BRIEF >> Your answer should be the lines below from the one holding "products | 2019-12-31T00:02:00.000000+00:00" through the one holding "with added features**", copied exactly and with nothing else.

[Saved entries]

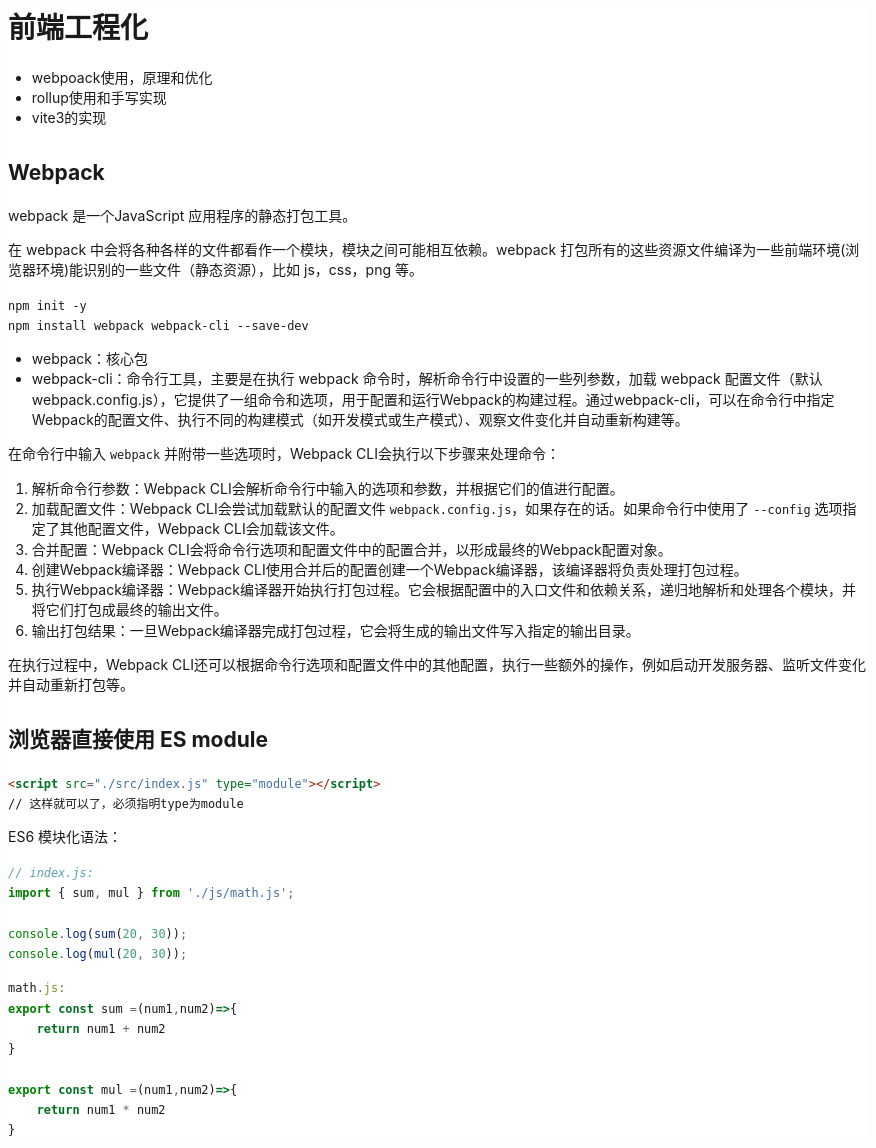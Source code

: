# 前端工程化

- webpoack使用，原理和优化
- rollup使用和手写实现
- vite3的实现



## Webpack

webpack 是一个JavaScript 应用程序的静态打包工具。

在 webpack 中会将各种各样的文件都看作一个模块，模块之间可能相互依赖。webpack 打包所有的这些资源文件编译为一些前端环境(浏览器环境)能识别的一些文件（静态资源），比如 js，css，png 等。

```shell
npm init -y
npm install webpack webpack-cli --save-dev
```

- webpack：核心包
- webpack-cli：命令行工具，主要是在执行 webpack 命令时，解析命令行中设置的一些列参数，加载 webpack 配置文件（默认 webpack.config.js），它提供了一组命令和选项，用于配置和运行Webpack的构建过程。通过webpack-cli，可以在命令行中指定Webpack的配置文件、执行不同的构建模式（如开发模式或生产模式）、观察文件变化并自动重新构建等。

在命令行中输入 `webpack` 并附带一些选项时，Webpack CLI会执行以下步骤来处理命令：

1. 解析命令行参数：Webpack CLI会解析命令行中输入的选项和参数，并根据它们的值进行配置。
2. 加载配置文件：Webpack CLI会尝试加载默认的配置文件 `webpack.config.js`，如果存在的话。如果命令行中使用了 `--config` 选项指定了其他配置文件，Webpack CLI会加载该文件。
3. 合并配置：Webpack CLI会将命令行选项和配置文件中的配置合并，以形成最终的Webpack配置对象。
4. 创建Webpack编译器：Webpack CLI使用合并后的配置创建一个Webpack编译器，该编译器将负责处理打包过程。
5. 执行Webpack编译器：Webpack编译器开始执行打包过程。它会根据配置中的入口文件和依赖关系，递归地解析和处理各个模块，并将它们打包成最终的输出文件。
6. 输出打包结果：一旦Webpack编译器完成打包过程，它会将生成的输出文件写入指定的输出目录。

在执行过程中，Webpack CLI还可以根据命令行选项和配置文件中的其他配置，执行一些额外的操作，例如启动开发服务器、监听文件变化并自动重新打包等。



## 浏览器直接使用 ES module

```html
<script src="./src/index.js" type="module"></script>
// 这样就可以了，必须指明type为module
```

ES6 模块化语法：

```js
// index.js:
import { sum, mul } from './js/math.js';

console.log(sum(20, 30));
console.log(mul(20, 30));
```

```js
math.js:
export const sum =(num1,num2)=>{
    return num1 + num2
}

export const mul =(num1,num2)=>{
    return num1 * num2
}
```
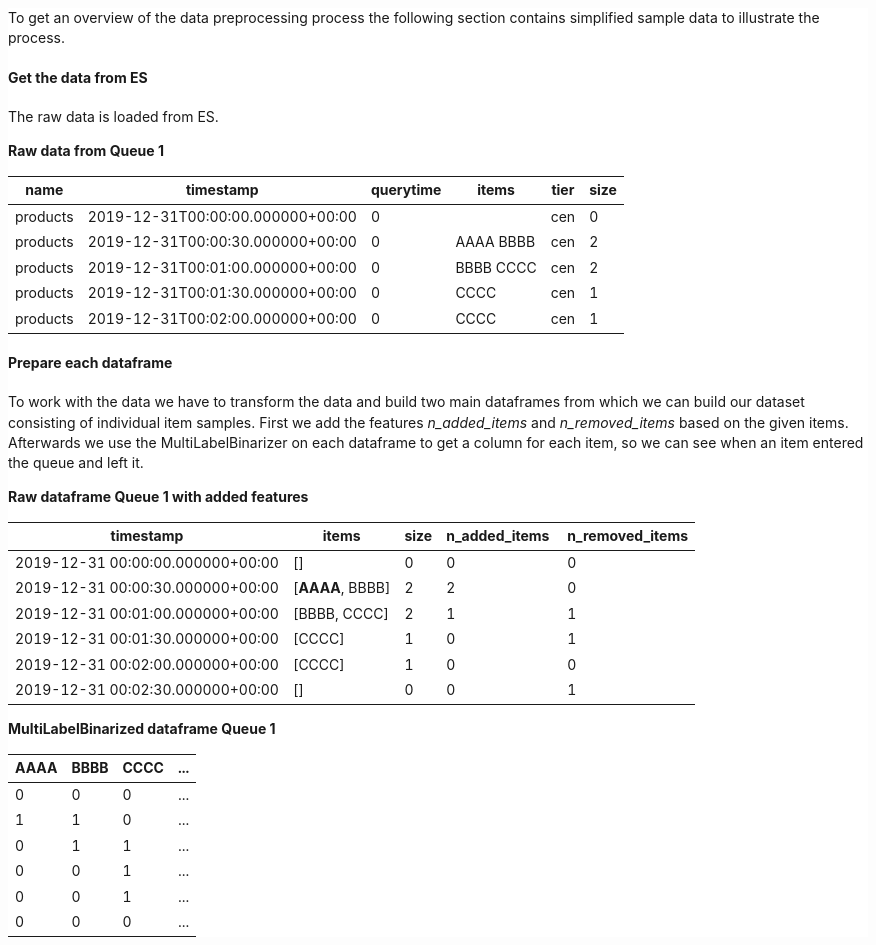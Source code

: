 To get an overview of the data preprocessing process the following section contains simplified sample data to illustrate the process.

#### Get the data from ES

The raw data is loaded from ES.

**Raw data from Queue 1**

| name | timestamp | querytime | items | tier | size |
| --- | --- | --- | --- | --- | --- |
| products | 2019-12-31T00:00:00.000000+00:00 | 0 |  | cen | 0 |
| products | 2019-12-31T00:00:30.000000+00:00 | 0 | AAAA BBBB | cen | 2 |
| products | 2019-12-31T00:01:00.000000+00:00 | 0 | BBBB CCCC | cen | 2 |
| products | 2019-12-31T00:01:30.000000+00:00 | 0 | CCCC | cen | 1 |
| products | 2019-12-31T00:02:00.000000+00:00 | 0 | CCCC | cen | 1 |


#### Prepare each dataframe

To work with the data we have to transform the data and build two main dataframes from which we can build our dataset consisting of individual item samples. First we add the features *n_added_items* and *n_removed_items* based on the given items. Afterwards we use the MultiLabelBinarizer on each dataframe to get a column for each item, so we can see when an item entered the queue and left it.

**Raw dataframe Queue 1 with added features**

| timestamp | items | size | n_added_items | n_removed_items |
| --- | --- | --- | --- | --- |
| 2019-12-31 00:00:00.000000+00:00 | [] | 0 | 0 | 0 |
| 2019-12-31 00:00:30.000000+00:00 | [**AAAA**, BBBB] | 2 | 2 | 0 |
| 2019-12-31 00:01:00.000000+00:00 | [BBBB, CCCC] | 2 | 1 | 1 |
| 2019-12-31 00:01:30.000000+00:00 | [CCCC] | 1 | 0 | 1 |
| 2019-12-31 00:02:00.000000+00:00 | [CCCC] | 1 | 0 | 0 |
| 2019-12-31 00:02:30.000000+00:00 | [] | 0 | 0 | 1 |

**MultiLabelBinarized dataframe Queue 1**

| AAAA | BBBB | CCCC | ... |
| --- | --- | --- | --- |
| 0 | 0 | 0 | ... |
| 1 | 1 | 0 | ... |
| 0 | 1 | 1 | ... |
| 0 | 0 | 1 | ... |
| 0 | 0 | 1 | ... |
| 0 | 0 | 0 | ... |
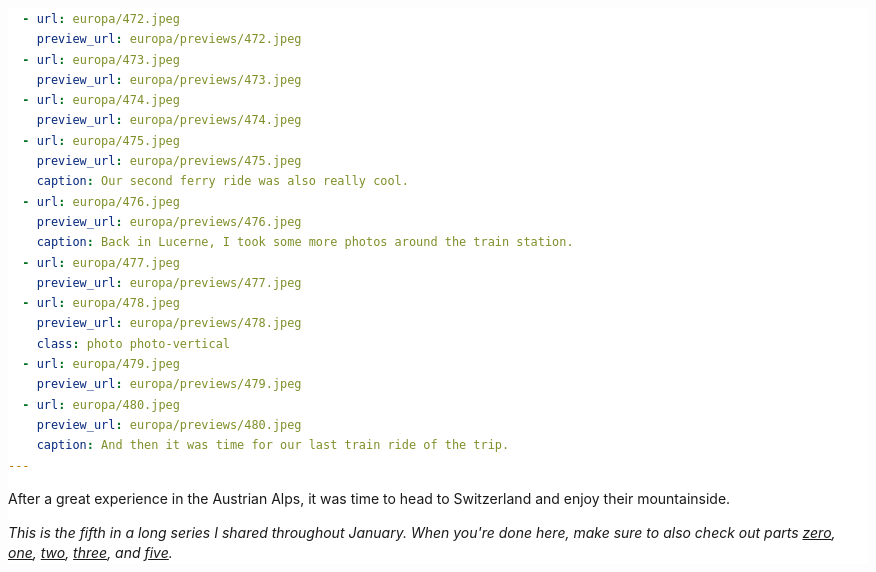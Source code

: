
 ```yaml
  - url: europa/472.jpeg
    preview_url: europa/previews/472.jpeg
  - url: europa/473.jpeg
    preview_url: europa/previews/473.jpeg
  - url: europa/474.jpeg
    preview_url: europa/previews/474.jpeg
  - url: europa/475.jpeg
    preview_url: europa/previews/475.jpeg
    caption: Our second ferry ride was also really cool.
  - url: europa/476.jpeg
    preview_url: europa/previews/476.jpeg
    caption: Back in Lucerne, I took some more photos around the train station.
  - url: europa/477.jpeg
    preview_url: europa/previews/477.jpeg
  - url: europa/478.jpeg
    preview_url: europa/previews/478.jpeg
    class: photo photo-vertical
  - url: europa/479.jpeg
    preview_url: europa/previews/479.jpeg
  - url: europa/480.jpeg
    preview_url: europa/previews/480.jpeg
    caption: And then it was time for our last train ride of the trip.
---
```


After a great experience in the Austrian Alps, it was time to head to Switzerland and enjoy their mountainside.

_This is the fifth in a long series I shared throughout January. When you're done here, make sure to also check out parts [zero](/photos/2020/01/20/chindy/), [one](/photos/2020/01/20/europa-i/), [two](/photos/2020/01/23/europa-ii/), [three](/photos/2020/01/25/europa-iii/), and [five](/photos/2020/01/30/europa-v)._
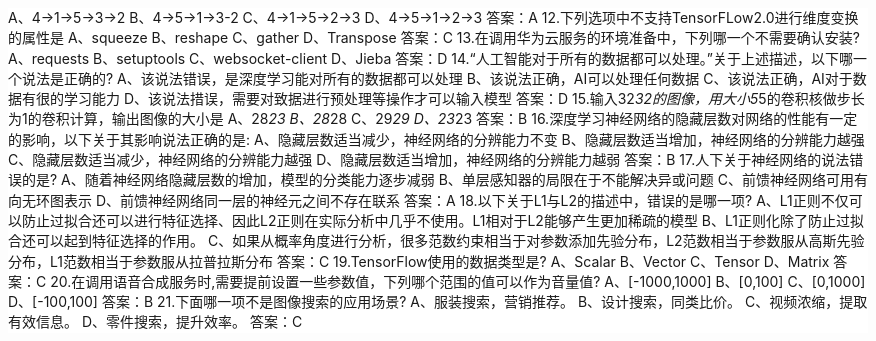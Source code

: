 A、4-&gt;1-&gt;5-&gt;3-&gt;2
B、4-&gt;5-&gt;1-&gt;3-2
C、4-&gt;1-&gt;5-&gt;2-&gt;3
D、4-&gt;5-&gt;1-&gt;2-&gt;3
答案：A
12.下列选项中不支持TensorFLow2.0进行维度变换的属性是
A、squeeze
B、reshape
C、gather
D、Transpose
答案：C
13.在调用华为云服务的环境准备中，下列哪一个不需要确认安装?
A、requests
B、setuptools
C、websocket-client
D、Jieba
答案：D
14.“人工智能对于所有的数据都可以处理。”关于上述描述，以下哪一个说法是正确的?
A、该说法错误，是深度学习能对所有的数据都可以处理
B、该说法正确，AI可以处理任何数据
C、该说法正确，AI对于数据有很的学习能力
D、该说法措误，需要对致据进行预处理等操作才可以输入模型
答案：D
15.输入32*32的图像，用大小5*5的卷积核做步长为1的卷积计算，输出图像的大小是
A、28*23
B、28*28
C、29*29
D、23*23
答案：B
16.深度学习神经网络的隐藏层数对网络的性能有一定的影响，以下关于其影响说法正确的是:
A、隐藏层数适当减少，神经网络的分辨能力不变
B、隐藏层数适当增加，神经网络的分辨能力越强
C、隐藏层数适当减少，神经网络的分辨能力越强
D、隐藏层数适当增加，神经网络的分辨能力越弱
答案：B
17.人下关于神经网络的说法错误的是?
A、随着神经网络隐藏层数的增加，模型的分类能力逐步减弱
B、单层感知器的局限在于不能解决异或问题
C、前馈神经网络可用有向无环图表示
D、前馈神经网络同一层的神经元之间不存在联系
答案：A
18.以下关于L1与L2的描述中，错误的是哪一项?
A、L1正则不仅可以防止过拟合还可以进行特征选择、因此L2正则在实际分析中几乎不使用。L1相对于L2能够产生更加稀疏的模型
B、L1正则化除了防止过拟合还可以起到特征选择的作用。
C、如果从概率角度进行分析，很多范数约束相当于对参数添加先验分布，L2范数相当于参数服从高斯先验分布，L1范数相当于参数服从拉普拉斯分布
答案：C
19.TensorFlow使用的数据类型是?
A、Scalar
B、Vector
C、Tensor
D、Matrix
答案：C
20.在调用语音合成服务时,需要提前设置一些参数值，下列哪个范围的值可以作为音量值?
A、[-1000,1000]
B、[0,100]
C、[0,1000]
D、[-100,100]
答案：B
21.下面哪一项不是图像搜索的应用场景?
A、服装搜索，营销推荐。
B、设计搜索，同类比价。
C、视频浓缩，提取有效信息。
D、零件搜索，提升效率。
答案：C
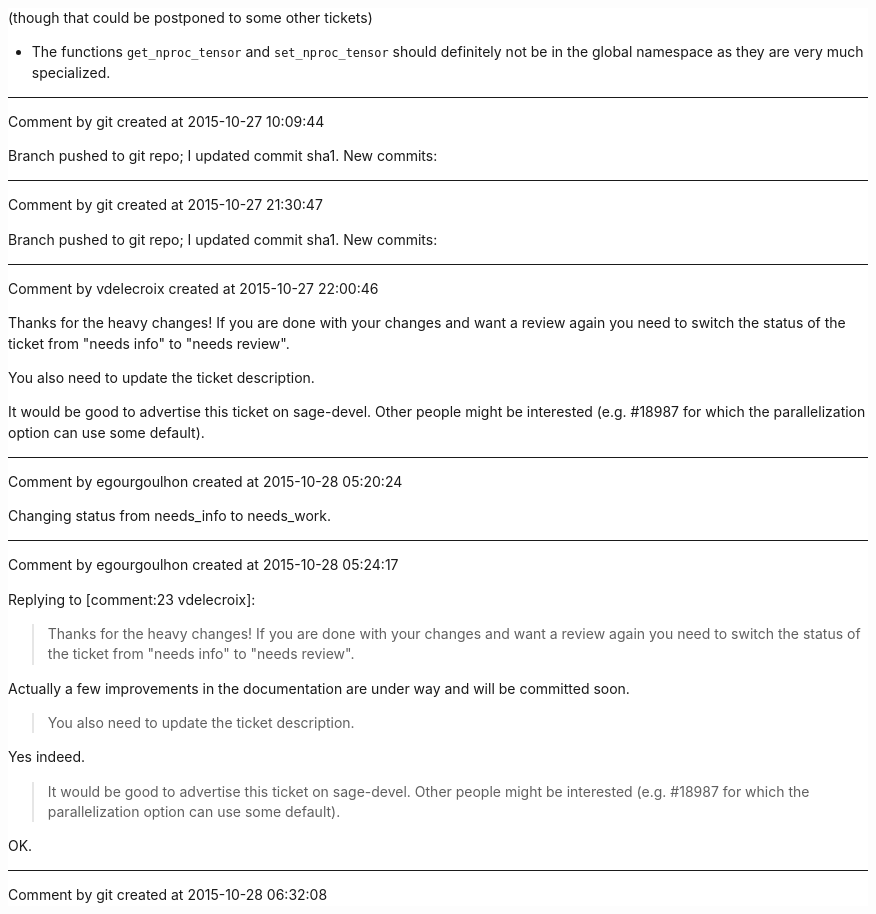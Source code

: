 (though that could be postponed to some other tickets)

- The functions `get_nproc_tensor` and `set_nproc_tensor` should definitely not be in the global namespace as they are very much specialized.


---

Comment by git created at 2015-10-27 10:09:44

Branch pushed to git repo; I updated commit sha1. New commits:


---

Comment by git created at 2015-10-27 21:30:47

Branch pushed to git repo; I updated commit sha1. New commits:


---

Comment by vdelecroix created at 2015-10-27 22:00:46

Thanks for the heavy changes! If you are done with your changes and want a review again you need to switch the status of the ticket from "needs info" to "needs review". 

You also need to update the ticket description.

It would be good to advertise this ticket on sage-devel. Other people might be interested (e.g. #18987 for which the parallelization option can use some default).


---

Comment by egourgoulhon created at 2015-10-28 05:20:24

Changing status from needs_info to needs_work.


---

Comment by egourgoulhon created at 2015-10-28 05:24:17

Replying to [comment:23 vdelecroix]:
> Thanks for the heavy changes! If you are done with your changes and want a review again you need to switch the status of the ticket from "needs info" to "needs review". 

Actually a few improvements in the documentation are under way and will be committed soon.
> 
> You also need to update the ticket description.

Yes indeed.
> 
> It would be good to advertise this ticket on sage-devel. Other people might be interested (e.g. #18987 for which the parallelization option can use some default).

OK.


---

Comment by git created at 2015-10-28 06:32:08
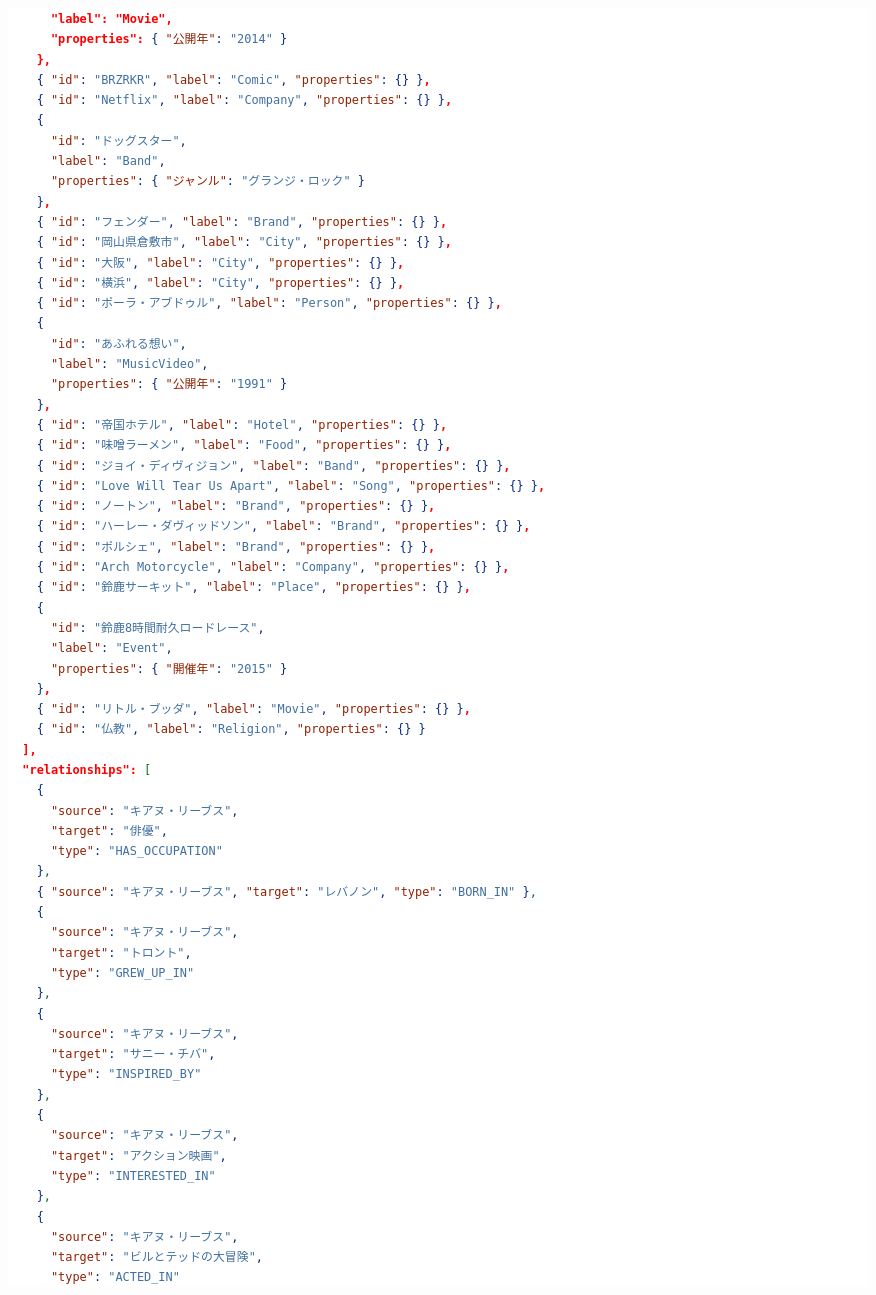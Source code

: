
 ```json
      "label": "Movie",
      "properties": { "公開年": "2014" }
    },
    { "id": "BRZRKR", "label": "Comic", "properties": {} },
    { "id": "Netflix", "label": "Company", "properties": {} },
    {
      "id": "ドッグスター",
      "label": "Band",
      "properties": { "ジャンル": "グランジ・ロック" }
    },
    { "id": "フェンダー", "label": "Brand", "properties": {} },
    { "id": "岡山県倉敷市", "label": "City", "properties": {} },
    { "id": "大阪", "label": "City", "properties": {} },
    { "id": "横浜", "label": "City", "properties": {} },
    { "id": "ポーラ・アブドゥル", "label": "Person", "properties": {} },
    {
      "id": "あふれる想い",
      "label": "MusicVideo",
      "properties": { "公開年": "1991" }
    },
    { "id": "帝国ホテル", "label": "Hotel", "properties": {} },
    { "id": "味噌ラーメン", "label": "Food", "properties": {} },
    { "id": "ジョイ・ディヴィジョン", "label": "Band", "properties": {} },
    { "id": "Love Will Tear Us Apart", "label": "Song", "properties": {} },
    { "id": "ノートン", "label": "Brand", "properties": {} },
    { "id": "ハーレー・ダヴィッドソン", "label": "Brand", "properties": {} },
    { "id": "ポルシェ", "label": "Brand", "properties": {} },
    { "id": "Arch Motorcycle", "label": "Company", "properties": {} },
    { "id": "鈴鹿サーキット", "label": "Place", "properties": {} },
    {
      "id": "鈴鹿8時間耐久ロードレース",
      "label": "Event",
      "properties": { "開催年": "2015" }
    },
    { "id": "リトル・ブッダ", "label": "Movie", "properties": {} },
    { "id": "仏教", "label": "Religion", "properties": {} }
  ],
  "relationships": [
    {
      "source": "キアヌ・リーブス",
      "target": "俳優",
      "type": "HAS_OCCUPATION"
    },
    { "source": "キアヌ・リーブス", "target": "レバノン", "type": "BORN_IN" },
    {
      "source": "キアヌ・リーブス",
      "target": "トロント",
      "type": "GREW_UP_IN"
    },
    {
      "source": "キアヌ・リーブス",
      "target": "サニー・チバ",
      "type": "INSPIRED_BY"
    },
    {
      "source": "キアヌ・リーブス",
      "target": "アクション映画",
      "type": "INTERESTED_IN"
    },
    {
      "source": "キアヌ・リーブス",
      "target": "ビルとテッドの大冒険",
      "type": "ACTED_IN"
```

EXPECTED ANSWER >>
| products | 2019-12-31T00:02:00.000000+00:00 | 0 | CCCC | cen | 1 |


#### Prepare each dataframe

To work with the data we have to transform the data and build two main dataframes from which we can build our dataset consisting of individual item samples. First we add the features *n_added_items* and *n_removed_items* based on the given items. Afterwards we use the MultiLabelBinarizer on each dataframe to get a column for each item, so we can see when an item entered the queue and left it.

**Raw dataframe Queue 1 with added features**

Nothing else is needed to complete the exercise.